(Record extracts Opens)

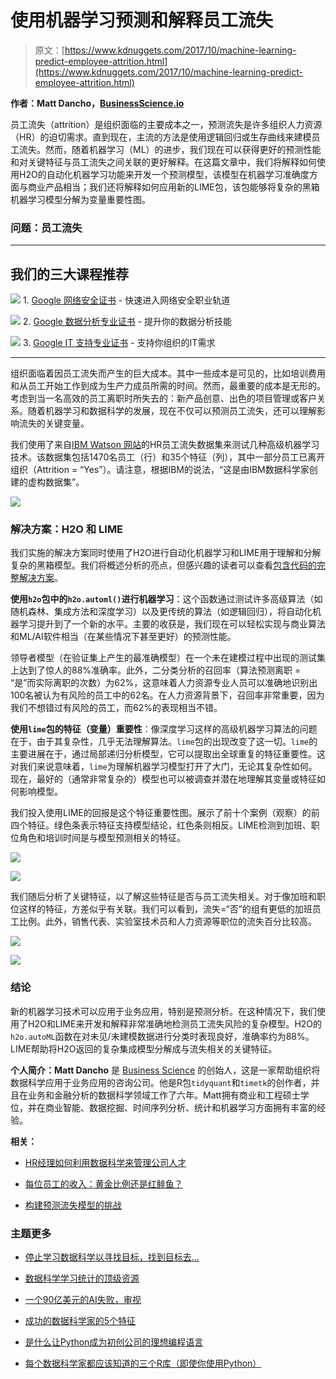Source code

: # 使用机器学习预测和解释员工流失

> 原文：[https://www.kdnuggets.com/2017/10/machine-learning-predict-employee-attrition.html](https://www.kdnuggets.com/2017/10/machine-learning-predict-employee-attrition.html)

**作者：Matt Dancho，[BusinessScience.io](http://www.business-science.io)**

员工流失（attrition）是组织面临的主要成本之一，预测流失是许多组织人力资源（HR）的迫切需求。直到现在，主流的方法是使用逻辑回归或生存曲线来建模员工流失。然而，随着机器学习（ML）的进步，我们现在可以获得更好的预测性能和对关键特征与员工流失之间关联的更好解释。在这篇文章中，我们将解释如何使用H2O的自动化机器学习功能来开发一个预测模型，该模型在机器学习准确度方面与商业产品相当；我们还将解释如何应用新的LIME包，该包能够将复杂的黑箱机器学习模型分解为变量重要性图。

### 问题：员工流失

* * *

## 我们的三大课程推荐

![](../Images/0244c01ba9267c002ef39d4907e0b8fb.png) 1\. [Google 网络安全证书](https://www.kdnuggets.com/google-cybersecurity) - 快速进入网络安全职业轨道

![](../Images/e225c49c3c91745821c8c0368bf04711.png) 2\. [Google 数据分析专业证书](https://www.kdnuggets.com/google-data-analytics) - 提升你的数据分析技能

![](../Images/0244c01ba9267c002ef39d4907e0b8fb.png) 3\. [Google IT 支持专业证书](https://www.kdnuggets.com/google-itsupport) - 支持你组织的IT需求

* * *

组织面临着因员工流失而产生的巨大成本。其中一些成本是可见的，比如培训费用和从员工开始工作到成为生产力成员所需的时间。然而，最重要的成本是无形的。考虑到当一名高效的员工离职时所失去的：新产品创意、出色的项目管理或客户关系。随着机器学习和数据科学的发展，现在不仅可以预测员工流失，还可以理解影响流失的关键变量。

我们使用了来自[IBM Watson 网站](https://www.ibm.com/communities/analytics/watson-analytics-blog/hr-employee-attrition/)的HR员工流失数据集来测试几种高级机器学习技术。该数据集包括1470名员工（行）和35个特征（列），其中一部分员工已离开组织（Attrition = “Yes”）。请注意，根据IBM的说法，“这是由IBM数据科学家创建的虚构数据集”。

![](../Images/dce1932ae5799f084228a10996c92cb4.png)

### 解决方案：H2O 和 LIME

我们实施的解决方案同时使用了H2O进行自动化机器学习和LIME用于理解和分解复杂的黑箱模型。我们将概述分析的亮点，但感兴趣的读者可以查看[包含代码的完整解决方案](http://www.business-science.io/business/2017/09/18/hr_employee_attrition.html)。

**使用`h2o`包中的`h2o.automl()`进行机器学习**：这个函数通过测试许多高级算法（如随机森林、集成方法和深度学习）以及更传统的算法（如逻辑回归），将自动化机器学习提升到了一个新的水平。主要的收获是，我们现在可以轻松实现与商业算法和ML/AI软件相当（在某些情况下甚至更好）的预测性能。

领导者模型（在验证集上产生的最准确模型）在一个未在建模过程中出现的测试集上达到了惊人的88%准确率。此外，二分类分析的召回率（算法预测离职 = “是”而实际离职的次数）为62%，这意味着人力资源专业人员可以准确地识别出100名被认为有风险的员工中的62名。在人力资源背景下，召回率非常重要，因为我们不想错过有风险的员工，而62%的表现相当不错。

**使用`lime`包的特征（变量）重要性**：像深度学习这样的高级机器学习算法的问题在于，由于其复杂性，几乎无法理解算法。`lime`包的出现改变了这一切。`lime`的主要进展在于，通过局部递归分析模型，它可以提取出全球重复的特征重要性。这对我们来说意味着，`lime`为理解机器学习模型打开了大门，无论其复杂性如何。现在，最好的（通常非常复杂的）模型也可以被调查并潜在地理解其变量或特征如何影响模型。 

我们投入使用LIME的回报是这个特征重要性图。展示了前十个案例（观察）的前四个特征。绿色条表示特征支持模型结论，红色条则相反。LIME检测到加班、职位角色和培训时间是与模型预测相关的特征。

![](../Images/c4ed686719d0766182c1ac6867f583a4.png)

![](../Images/476084e7034212b76de66607a93547bc.png)

我们随后分析了关键特征，以了解这些特征是否与员工流失相关。对于像加班和职位这样的特征，方差似乎有关联。我们可以看到，流失=“否”的组有更低的加班员工比例。此外，销售代表、实验室技术员和人力资源等职位的流失百分比较高。

![](../Images/f15bd2c284041ab5a8b790a62c33098f.png)

![](../Images/6f39e0b3cf58978d806acd3de3e6b750.png)

### 结论

新的机器学习技术可以应用于业务应用，特别是预测分析。在这种情况下，我们使用了H2O和LIME来开发和解释非常准确地检测员工流失风险的复杂模型。H2O的`h2o.autoML`函数在对未见/未建模数据进行分类时表现良好，准确率约为88%。LIME帮助将H2O返回的复杂集成模型分解成与流失相关的关键特征。

**个人简介：Matt Dancho** 是 [Business Science](http://www.business-science.io) 的创始人，这是一家帮助组织将数据科学应用于业务应用的咨询公司。他是R包`tidyquant`和`timetk`的创作者，并且在业务和金融分析的数据科学领域工作了六年。Matt拥有商业和工程硕士学位，并在商业智能、数据挖掘、时间序列分析、统计和机器学习方面拥有丰富的经验。

**相关：**

+   [HR经理如何利用数据科学来管理公司人才](/2017/06/hr-managers-data-science-manage-talent.html)

+   [每位员工的收入：黄金比例还是红鲱鱼？](/2017/01/revenue-per-employee.html)

+   [构建预测流失模型的挑战](/2017/03/datascience-building-predictive-churn-model.html)

### 主题更多

+   [停止学习数据科学以寻找目标，找到目标去…](https://www.kdnuggets.com/2021/12/stop-learning-data-science-find-purpose.html)

+   [数据科学学习统计的顶级资源](https://www.kdnuggets.com/2021/12/springboard-top-resources-learn-data-science-statistics.html)

+   [一个90亿美元的AI失败，审视](https://www.kdnuggets.com/2021/12/9b-ai-failure-examined.html)

+   [成功的数据科学家的5个特征](https://www.kdnuggets.com/2021/12/5-characteristics-successful-data-scientist.html)

+   [是什么让Python成为初创公司的理想编程语言](https://www.kdnuggets.com/2021/12/makes-python-ideal-programming-language-startups.html)

+   [每个数据科学家都应该知道的三个R库（即使你使用Python）](https://www.kdnuggets.com/2021/12/three-r-libraries-every-data-scientist-know-even-python.html)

(Record extracts Closes)

→ About this task
Reproduce every line above that contains the string "analytics".

→ Answer space
![](../Images/e225c49c3c91745821c8c0368bf04711.png) 2\. [Google 数据分析专业证书](https://www.kdnuggets.com/google-data-analytics) - 提升你的数据分析技能
我们使用了来自[IBM Watson 网站](https://www.ibm.com/communities/analytics/watson-analytics-blog/hr-employee-attrition/)的HR员工流失数据集来测试几种高级机器学习技术。该数据集包括1470名员工（行）和35个特征（列），其中一部分员工已离开组织（Attrition = “Yes”）。请注意，根据IBM的说法，“这是由IBM数据科学家创建的虚构数据集”。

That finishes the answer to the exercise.